__INSTRUCTIONS FOR THE TASK__
Please repeat only the stretch of records running from the first line through the line that contains "Lista as Tarefas".

Stored data
================================
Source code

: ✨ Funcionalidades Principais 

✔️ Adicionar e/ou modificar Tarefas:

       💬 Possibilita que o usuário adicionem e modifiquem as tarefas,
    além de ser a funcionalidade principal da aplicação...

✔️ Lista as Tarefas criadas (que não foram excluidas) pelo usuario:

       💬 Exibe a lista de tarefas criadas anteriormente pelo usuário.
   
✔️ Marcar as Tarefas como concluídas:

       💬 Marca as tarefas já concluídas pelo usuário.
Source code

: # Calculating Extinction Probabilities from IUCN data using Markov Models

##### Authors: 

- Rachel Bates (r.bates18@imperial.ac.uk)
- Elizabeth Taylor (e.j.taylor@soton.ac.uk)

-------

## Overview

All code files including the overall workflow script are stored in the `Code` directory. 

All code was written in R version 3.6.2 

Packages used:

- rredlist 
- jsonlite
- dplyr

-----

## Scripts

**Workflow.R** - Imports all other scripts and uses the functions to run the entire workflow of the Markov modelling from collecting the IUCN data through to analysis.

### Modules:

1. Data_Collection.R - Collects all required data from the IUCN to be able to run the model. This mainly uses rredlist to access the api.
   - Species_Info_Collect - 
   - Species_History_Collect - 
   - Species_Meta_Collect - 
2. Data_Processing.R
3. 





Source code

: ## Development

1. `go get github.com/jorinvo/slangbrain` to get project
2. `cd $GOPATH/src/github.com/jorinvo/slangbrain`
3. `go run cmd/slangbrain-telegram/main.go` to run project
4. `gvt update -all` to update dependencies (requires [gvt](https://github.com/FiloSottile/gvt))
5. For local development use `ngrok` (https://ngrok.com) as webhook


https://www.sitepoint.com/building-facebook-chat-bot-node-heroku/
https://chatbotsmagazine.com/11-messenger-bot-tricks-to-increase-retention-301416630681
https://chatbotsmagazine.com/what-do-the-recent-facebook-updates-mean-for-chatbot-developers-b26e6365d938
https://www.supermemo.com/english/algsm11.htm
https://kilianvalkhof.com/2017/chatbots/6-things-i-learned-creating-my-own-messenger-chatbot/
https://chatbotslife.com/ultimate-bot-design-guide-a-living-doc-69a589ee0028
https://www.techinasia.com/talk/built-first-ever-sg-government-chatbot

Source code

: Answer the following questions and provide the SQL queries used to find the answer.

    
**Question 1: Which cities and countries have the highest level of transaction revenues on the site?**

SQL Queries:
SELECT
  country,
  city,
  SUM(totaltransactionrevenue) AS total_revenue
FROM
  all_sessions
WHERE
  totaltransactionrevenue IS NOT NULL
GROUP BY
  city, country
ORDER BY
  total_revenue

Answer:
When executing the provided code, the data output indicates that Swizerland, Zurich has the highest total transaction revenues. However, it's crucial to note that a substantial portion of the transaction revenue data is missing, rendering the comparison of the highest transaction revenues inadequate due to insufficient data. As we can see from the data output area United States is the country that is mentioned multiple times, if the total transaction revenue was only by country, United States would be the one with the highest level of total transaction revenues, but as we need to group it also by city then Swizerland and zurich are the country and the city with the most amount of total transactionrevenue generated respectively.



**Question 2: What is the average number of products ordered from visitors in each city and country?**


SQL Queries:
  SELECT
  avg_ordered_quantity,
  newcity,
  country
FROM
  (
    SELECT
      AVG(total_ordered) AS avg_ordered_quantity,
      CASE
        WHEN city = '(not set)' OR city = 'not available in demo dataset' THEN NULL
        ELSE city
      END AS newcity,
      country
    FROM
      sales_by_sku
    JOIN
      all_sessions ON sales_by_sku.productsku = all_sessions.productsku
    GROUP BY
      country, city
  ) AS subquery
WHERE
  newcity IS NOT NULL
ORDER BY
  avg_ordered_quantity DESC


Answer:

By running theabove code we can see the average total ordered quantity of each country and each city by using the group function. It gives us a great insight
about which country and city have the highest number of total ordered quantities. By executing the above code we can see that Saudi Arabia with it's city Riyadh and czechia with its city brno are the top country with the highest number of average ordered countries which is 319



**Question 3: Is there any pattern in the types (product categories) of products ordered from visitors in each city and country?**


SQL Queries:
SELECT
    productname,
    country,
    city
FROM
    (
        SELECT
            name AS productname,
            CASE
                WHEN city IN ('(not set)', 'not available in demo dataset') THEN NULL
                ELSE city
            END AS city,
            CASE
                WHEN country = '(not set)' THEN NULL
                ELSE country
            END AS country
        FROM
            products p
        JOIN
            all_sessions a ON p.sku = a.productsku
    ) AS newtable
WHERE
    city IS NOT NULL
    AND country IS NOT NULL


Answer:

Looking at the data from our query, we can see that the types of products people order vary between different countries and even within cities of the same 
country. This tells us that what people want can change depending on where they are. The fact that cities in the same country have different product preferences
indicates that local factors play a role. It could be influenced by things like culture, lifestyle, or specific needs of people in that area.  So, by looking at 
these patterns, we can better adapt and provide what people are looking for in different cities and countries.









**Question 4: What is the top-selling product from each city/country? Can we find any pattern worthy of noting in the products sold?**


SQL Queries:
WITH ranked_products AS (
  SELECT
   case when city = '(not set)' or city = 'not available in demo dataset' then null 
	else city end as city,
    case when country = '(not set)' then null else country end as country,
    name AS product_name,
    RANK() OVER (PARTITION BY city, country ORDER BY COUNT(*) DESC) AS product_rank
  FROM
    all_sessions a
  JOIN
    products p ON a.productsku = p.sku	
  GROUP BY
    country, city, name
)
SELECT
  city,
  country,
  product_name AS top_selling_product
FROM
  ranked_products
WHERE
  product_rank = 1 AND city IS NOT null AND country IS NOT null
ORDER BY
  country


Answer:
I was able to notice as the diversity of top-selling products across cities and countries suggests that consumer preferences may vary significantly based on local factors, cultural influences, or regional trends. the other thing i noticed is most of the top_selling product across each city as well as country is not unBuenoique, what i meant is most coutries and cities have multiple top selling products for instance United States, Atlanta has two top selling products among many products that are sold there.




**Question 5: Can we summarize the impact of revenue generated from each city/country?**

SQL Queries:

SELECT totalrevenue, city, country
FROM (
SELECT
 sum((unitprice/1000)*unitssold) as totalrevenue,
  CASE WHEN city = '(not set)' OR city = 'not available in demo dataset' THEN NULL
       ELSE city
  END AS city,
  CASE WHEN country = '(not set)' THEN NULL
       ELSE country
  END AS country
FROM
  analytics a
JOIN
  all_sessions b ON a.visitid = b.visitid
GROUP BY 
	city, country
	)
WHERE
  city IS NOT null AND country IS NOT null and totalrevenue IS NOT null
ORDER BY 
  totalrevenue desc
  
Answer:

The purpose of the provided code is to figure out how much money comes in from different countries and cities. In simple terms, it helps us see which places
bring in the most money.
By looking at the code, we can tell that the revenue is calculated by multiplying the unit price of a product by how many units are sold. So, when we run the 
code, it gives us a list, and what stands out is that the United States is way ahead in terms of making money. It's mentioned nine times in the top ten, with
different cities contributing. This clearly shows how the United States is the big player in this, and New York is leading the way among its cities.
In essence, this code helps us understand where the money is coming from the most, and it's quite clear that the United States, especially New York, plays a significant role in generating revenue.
================================
__TASK RESPONSE__
Source code

: ✨ Funcionalidades Principais 

✔️ Adicionar e/ou modificar Tarefas:

       💬 Possibilita que o usuário adicionem e modifiquem as tarefas,
    além de ser a funcionalidade principal da aplicação...

✔️ Lista as Tarefas criadas (que não foram excluidas) pelo usuario:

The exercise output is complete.